Une tribu bédouine vit à l’écart du monde et des conflits. Jusqu’au jour où un officier anglais s’invite sous la tente. Les lois de l’hospitalité obligent Hussein à guider le soldat vers un ancien puits, sur la piste qui mène à La Mecque. Son jeune frère, Theeb, leur emboîte le pas. La petite troupe tombe dans une embuscade, et l’enfant reste seul dans le désert, cerné par des brigands.

Né au Royaume-Uni, Naji Abu Nowar vit et travaille à Amman. Il a tourné Theeb, son premier long-métrage de fiction, en décor naturel, dans le sud de la Jordanie (comme Lawrence d’Arabie), avec des comédiens non professionnels. Les péripéties que narre le cinéaste font entrer dans un épisode méconnu de la guerre du désert, en 1916. Construit par l’Empire ottoman, le chemin de fer du Hedjaz reliait Damas à La Mecque. Pour des raisons stratégiques et économiques, Anglais et Bédouins avaient intérêt à détruire cette voie.

Theeb, c’est d’abord un palpitant récit d’aventure à l’ancienne, alliant la violence des hommes et celle de la nature. Le jeune héros se retrouve dans la ligne de mire des pillards; il tombe au fond du puits, il souffre de la soif… Theeb signifie «loup» et le garçon qui porte ce nom doit affronter les loups de la guerre, comme celui qui gronde en lui.
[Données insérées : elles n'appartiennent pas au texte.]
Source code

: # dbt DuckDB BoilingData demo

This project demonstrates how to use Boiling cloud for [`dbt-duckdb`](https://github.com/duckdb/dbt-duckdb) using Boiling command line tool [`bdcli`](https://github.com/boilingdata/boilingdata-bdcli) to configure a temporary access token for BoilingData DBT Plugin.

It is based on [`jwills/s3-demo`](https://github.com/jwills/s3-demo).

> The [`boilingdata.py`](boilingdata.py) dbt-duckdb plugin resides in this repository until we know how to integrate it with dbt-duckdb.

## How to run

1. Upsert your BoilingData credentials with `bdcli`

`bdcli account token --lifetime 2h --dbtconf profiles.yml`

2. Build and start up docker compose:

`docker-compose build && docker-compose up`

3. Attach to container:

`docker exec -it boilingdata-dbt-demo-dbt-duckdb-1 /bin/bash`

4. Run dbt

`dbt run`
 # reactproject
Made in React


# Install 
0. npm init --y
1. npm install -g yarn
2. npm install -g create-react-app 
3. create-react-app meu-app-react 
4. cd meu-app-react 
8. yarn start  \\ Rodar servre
Le film brouille la ligne de démarcation entre le bien et le mal, confronte un enfant au dilemme de la survie et de l’empathie: faut-il venir en aide à un ennemi blessé? Vaut-il mieux perdre la vie ou son humanité? Comme dit un personnage, «la fraternité est plus importante que le chemin de fer».

VV Theeb, de Naji Abu Nowar (Jordanie, 2014), avec Jacir Eid, Hussein Salameh. 1h40.